**The problem:**
Report only the number of lines in the entries below that hold the word "environment".

[Source texts of formatted documents]
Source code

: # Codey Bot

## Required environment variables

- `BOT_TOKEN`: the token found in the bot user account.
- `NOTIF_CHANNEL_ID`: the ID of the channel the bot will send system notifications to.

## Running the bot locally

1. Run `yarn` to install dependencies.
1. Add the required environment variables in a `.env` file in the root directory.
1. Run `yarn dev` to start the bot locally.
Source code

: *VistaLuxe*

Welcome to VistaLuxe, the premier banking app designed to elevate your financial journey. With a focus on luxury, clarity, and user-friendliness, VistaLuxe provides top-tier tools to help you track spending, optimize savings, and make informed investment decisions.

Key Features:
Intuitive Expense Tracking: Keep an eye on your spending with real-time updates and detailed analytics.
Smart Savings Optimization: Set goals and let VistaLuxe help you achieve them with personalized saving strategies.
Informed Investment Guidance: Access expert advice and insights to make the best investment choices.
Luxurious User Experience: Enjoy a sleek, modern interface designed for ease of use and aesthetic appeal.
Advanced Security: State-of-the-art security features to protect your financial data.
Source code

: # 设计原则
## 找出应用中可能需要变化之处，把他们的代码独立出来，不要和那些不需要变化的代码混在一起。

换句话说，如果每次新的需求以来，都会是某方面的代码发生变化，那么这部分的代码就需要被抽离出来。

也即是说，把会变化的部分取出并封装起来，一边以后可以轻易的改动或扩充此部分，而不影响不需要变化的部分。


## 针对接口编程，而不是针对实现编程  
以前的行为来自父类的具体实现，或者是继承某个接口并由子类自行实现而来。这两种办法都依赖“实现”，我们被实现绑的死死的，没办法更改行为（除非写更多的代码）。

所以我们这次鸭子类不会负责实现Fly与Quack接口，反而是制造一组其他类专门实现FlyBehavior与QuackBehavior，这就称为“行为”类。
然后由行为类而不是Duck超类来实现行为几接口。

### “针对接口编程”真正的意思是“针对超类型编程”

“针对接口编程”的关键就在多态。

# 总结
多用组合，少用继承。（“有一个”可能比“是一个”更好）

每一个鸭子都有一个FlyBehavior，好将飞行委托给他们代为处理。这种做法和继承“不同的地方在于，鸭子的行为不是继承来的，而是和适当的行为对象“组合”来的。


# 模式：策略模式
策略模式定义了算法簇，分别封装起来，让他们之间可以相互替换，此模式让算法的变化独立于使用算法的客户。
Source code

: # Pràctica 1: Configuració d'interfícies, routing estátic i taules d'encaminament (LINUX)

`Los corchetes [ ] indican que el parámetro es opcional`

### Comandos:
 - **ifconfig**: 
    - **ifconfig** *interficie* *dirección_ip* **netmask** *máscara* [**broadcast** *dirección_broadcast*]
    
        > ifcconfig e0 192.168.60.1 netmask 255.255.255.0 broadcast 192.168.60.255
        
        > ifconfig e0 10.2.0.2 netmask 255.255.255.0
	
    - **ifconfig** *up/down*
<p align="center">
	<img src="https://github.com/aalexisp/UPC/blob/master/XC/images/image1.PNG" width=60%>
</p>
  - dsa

**Reply to the task:**
2